Poetry for Pete’s sake
Hazel Dell residents Jack Davis, 78, and Jim Kinney, 61, have made their opposition to the Luke Jensen Sports Park quite clear.
They’ve expressed it in a number of ways: asking members of the Parks and Recreation Advisory Committee to drink stormwater from the site; asking county commissioners how they can justify spending millions on a park when people are losing their jobs and their homes; and asking county commissioners how they can justify building a park on a Superfund site.

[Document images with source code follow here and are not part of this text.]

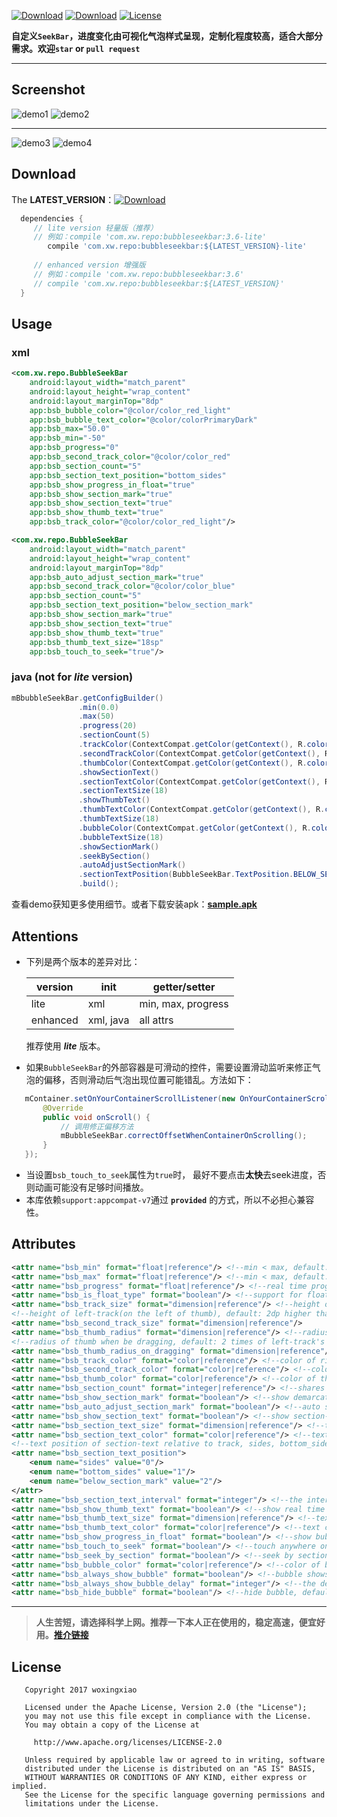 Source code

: [![Download](https://api.bintray.com/packages/woxingxiao/maven/bubbleseekbar/images/download.svg?version=3.6)](https://bintray.com/woxingxiao/maven/bubbleseekbar/3.0/link)
[![Download](https://api.bintray.com/packages/woxingxiao/maven/bubbleseekbar/images/download.svg?version=3.6-lite)](https://bintray.com/woxingxiao/maven/bubbleseekbar/3.0-lite/link)
[![License](http://img.shields.io/badge/License-Apache%202.0-brightgreen.svg?style=flat)](https://opensource.org/licenses/Apache-2.0)
  
**自定义`SeekBar`，进度变化由可视化气泡样式呈现，定制化程度较高，适合大部分需求。欢迎`star` or `pull request`**  
****
## Screenshot
![demo1](https://github.com/woxingxiao/BubbleSeekBar/blob/master/screenshot/demo1.gif)
![demo2](https://github.com/woxingxiao/BubbleSeekBar/blob/master/screenshot/demo2.gif)
*******
![demo3](https://github.com/woxingxiao/BubbleSeekBar/blob/master/screenshot/demo3.gif)
![demo4](https://github.com/woxingxiao/BubbleSeekBar/blob/master/screenshot/demo4.gif)
## Download
The **LATEST_VERSION**：[![Download](https://api.bintray.com/packages/woxingxiao/maven/bubbleseekbar/images/download.svg)](https://bintray.com/woxingxiao/maven/bubbleseekbar/_latestVersion)
```groovy
  dependencies {
     // lite version 轻量版（推荐）
     // 例如：compile 'com.xw.repo:bubbleseekbar:3.6-lite'
        compile 'com.xw.repo:bubbleseekbar:${LATEST_VERSION}-lite'
     
     // enhanced version 增强版
     // 例如：compile 'com.xw.repo:bubbleseekbar:3.6'
     // compile 'com.xw.repo:bubbleseekbar:${LATEST_VERSION}'
  }
```
## Usage  
### xml  
```xml
<com.xw.repo.BubbleSeekBar
    android:layout_width="match_parent"
    android:layout_height="wrap_content"
    android:layout_marginTop="8dp"
    app:bsb_bubble_color="@color/color_red_light"
    app:bsb_bubble_text_color="@color/colorPrimaryDark"
    app:bsb_max="50.0"
    app:bsb_min="-50"
    app:bsb_progress="0"
    app:bsb_second_track_color="@color/color_red"
    app:bsb_section_count="5"
    app:bsb_section_text_position="bottom_sides"
    app:bsb_show_progress_in_float="true"
    app:bsb_show_section_mark="true"
    app:bsb_show_section_text="true"
    app:bsb_show_thumb_text="true"
    app:bsb_track_color="@color/color_red_light"/>
```
```xml
<com.xw.repo.BubbleSeekBar
    android:layout_width="match_parent"
    android:layout_height="wrap_content"
    android:layout_marginTop="8dp"
    app:bsb_auto_adjust_section_mark="true"
    app:bsb_second_track_color="@color/color_blue"
    app:bsb_section_count="5"
    app:bsb_section_text_position="below_section_mark"
    app:bsb_show_section_mark="true"
    app:bsb_show_section_text="true"
    app:bsb_show_thumb_text="true"
    app:bsb_thumb_text_size="18sp"
    app:bsb_touch_to_seek="true"/>
```
### java (not for **_lite_** version)
```java
mBbubbleSeekBar.getConfigBuilder()
               .min(0.0)
               .max(50)
               .progress(20)
               .sectionCount(5)
               .trackColor(ContextCompat.getColor(getContext(), R.color.color_gray))
               .secondTrackColor(ContextCompat.getColor(getContext(), R.color.color_blue))
               .thumbColor(ContextCompat.getColor(getContext(), R.color.color_blue))
               .showSectionText()
               .sectionTextColor(ContextCompat.getColor(getContext(), R.color.colorPrimary))
               .sectionTextSize(18)
               .showThumbText()
               .thumbTextColor(ContextCompat.getColor(getContext(), R.color.color_red))
               .thumbTextSize(18)
               .bubbleColor(ContextCompat.getColor(getContext(), R.color.color_green))
               .bubbleTextSize(18)
               .showSectionMark()
               .seekBySection()
               .autoAdjustSectionMark()
               .sectionTextPosition(BubbleSeekBar.TextPosition.BELOW_SECTION_MARK)
               .build();
```
查看demo获知更多使用细节。或者下载安装apk：[**sample.apk**](https://github.com/woxingxiao/BubbleSeekBar/raw/master/apk/sample.apk)

## Attentions
- 下列是两个版本的差异对比：  

  version | init | getter/setter
  -------- | ---|---
  lite|xml|min, max, progress
  enhanced|xml, java|all attrs
  
  推荐使用 **_lite_** 版本。

- 如果`BubbleSeekBar`的外部容器是可滑动的控件，需要设置滑动监听来修正气泡的偏移，否则滑动后气泡出现位置可能错乱。方法如下：
```java
   mContainer.setOnYourContainerScrollListener(new OnYourContainerScrollListener() {
       @Override
       public void onScroll() {
           // 调用修正偏移方法
           mBubbleSeekBar.correctOffsetWhenContainerOnScrolling();
       }
   });
```
- 当设置`bsb_touch_to_seek`属性为`true`时， 最好不要点击**太快**去seek进度，否则动画可能没有足够时间播放。
- 本库依赖`support:appcompat-v7`通过 **`provided`** 的方式，所以不必担心兼容性。

## Attributes  
```xml
<attr name="bsb_min" format="float|reference"/> <!--min < max, default: 0.0f-->
<attr name="bsb_max" format="float|reference"/> <!--min < max, default: 100.0f-->
<attr name="bsb_progress" format="float|reference"/> <!--real time progress value, default: min-->
<attr name="bsb_is_float_type" format="boolean"/> <!--support for float type-->
<attr name="bsb_track_size" format="dimension|reference"/> <!--height of right-track(on the right of thumb), default: 2dp-->
<!--height of left-track(on the left of thumb), default: 2dp higher than right-track's height-->
<attr name="bsb_second_track_size" format="dimension|reference"/>
<attr name="bsb_thumb_radius" format="dimension|reference"/> <!--radius of thumb, default: 2dp higher than left-track's height-->nce"/>
<!--radius of thumb when be dragging, default: 2 times of left-track's height-->
<attr name="bsb_thumb_radius_on_dragging" format="dimension|reference"/>
<attr name="bsb_track_color" format="color|reference"/> <!--color of right-track, default: R.color.colorPrimary-->
<attr name="bsb_second_track_color" format="color|reference"/> <!--color of left-track, default: R.color.colorAccent-->
<attr name="bsb_thumb_color" format="color|reference"/> <!--color of thumb, default: same as left-track's color-->
<attr name="bsb_section_count" format="integer|reference"/> <!--shares of whole progress(max - min), default: 10-->
<attr name="bsb_show_section_mark" format="boolean"/> <!--show demarcation points or not, default: false-->
<attr name="bsb_auto_adjust_section_mark" format="boolean"/> <!--auto scroll to the nearest section_mark or not, default: false-->
<attr name="bsb_show_section_text" format="boolean"/> <!--show section-text or not, default: false-->
<attr name="bsb_section_text_size" format="dimension|reference"/> <!--text size of section-text, default: 14sp-->
<attr name="bsb_section_text_color" format="color|reference"/> <!--text color of section-text, default: same as right-track's color-->
<!--text position of section-text relative to track, sides, bottom_sides, below_section_mark, default: sides-->
<attr name="bsb_section_text_position">
    <enum name="sides" value="0"/>
    <enum name="bottom_sides" value="1"/>
    <enum name="below_section_mark" value="2"/>
</attr>
<attr name="bsb_section_text_interval" format="integer"/> <!--the interval of two section-text, default: 1-->
<attr name="bsb_show_thumb_text" format="boolean"/> <!--show real time progress-text under thumb or not, default: false-->
<attr name="bsb_thumb_text_size" format="dimension|reference"/> <!--text size of progress-text, default: 14sp-->
<attr name="bsb_thumb_text_color" format="color|reference"/> <!--text color of progress-text, default: same as left-track's color-->
<attr name="bsb_show_progress_in_float" format="boolean"/> <!--show bubble-progress in float or not, default: false-->
<attr name="bsb_touch_to_seek" format="boolean"/> <!--touch anywhere on track to quickly seek, default: false-->
<attr name="bsb_seek_by_section" format="boolean"/> <!--seek by section, the progress may not be linear, default: false-->
<attr name="bsb_bubble_color" format="color|reference"/> <!--color of bubble, default: same as left-track's color-->
<attr name="bsb_always_show_bubble" format="boolean"/> <!--bubble shows all time, default: false-->
<attr name="bsb_always_show_bubble_delay" format="integer"/> <!--the delay duration before bubble shows all the time, default: 200ms-->
<attr name="bsb_hide_bubble" format="boolean"/> <!--hide bubble, default: false-->
```
--------
> **人生苦短，请选择科学上网。推荐一下本人正在使用的，稳定高速，便宜好用。[推介链接](https://portal.shadowsocks.com.hk/aff.php?aff=8881)**  

## License
```
   Copyright 2017 woxingxiao

   Licensed under the Apache License, Version 2.0 (the "License");
   you may not use this file except in compliance with the License.
   You may obtain a copy of the License at

     http://www.apache.org/licenses/LICENSE-2.0

   Unless required by applicable law or agreed to in writing, software
   distributed under the License is distributed on an "AS IS" BASIS,
   WITHOUT WARRANTIES OR CONDITIONS OF ANY KIND, either express or implied.
   See the License for the specific language governing permissions and
   limitations under the License.
```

Despite the Environmental Protection Agency’s reassurance that there’s no danger of exposure from building the ball fields and the fact the park is being built with dedicated park funds that couldn’t be used to support homeless veterans (a group Davis and Kinney frequently single out as being in need), not to mention that construction is getting underway, the two continue to beat the drum.
On Tuesday, Kinney expressed his disgust at the decision to clear trees from a portion of the 20-acre site in a form not usually heard during public comment.
He read a poem.
Kinney recited “Trees,” by Alfred Joyce Kilmer (1886-1918), but then added original rhyming couplets.
Here’s Kilmer’s poem:
I think that I shall never see/A poem as lovely as a tree.
A tree whose hungry mouth is prest/Against the earth’s sweet flowing breast;
A tree that looks at God all day/And lifts her leafy arms to pray;
A tree that may in summer wear/A nest of robins in her hair;
Upon whose bosom snow has lain/Who intimately lives with rain.
Poems are made by fools like me/But only God can make a tree.
Here’s Kinney’s original prose, complete with a reference to the director of Vancouver-Clark Parks and Recreation:
Why hath the parks department come to take/Trees, all 402, for Pete Mayer’s sake?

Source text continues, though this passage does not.